### YOUR ASSIGNMENT
Scan the records below and say how many lines include the word "description", giving no other text.
---- MATERIAL TO PROCESS
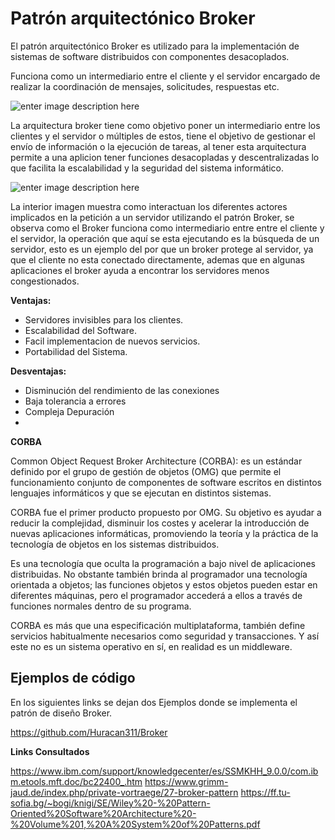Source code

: # Patrón arquitectónico Broker

El patrón arquitectónico Broker es utilizado para la implementación de sistemas de software distribuidos con componentes desacoplados.

Funciona como un intermediario entre el cliente y el servidor encargado de realizar la coordinación de mensajes, solicitudes, respuestas etc.

![enter image description here](http://www.dossier-andreas.net/software_architecture/broker.jpg)

La arquitectura broker tiene como objetivo poner un intermediario entre los clientes y el servidor o múltiples de estos, tiene  el objetivo de gestionar el envío de información o la ejecución de tareas, al tener esta arquitectura permite a una aplicion tener funciones desacopladas y descentralizadas lo que facilita la escalabilidad y la seguridad del sistema informático.

![enter image description here](https://i.imgur.com/lBkzoPV.jpg)

La interior imagen muestra como interactuan los diferentes actores implicados en  la petición a un servidor utilizando el patrón Broker, se observa como el Broker funciona como intermediario entre entre el cliente y el servidor, la operación que aquí se esta ejecutando es la búsqueda de un servidor, esto es un ejemplo del por que un broker protege al servidor, ya que el cliente no esta conectado directamente, ademas que en algunas aplicaciones el broker ayuda a encontrar los servidores menos congestionados.

**Ventajas:**
- Servidores invisibles para los clientes.
- Escalabilidad del Software.
- Facil implementacion de nuevos servicios.
- Portabilidad del Sistema.

**Desventajas:**
- Disminución del rendimiento de las conexiones
- Baja tolerancia a errores
- Compleja Depuración
- 

**CORBA**

Common Object Request Broker Architecture (CORBA): es un estándar definido por el grupo de gestión de objetos (OMG) que permite el funcionamiento conjunto de componentes de software escritos en distintos lenguajes informáticos y que se ejecutan en distintos sistemas.

CORBA fue el primer producto propuesto por OMG. Su objetivo es ayudar a reducir la complejidad, disminuir los costes y acelerar la introducción de nuevas aplicaciones informáticas, promoviendo la teoría y la práctica de la tecnología de objetos en los sistemas distribuidos.

Es una tecnología que oculta la programación a bajo nivel de aplicaciones distribuidas. No obstante también brinda al programador una tecnología orientada a objetos; las funciones objetos y estos objetos pueden estar en diferentes máquinas, pero el programador accederá a ellos a través de funciones normales dentro de su programa.

CORBA es más que una especificación multiplataforma, también define servicios habitualmente necesarios como seguridad y transacciones. Y así este no es un sistema operativo en sí, en realidad es un middleware.


## Ejemplos de código

En los siguientes links se dejan dos Ejemplos donde se implementa el patrón de diseño Broker.

https://github.com/Huracan311/Broker


**Links Consultados**

https://www.ibm.com/support/knowledgecenter/es/SSMKHH_9.0.0/com.ibm.etools.mft.doc/bc22400_.htm
https://www.grimm-jaud.de/index.php/private-vortraege/27-broker-pattern
https://ff.tu-sofia.bg/~bogi/knigi/SE/Wiley%20-%20Pattern-Oriented%20Software%20Architecture%20-%20Volume%201,%20A%20System%20of%20Patterns.pdf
--------
### SOLUTION TO THE PROBLEM
2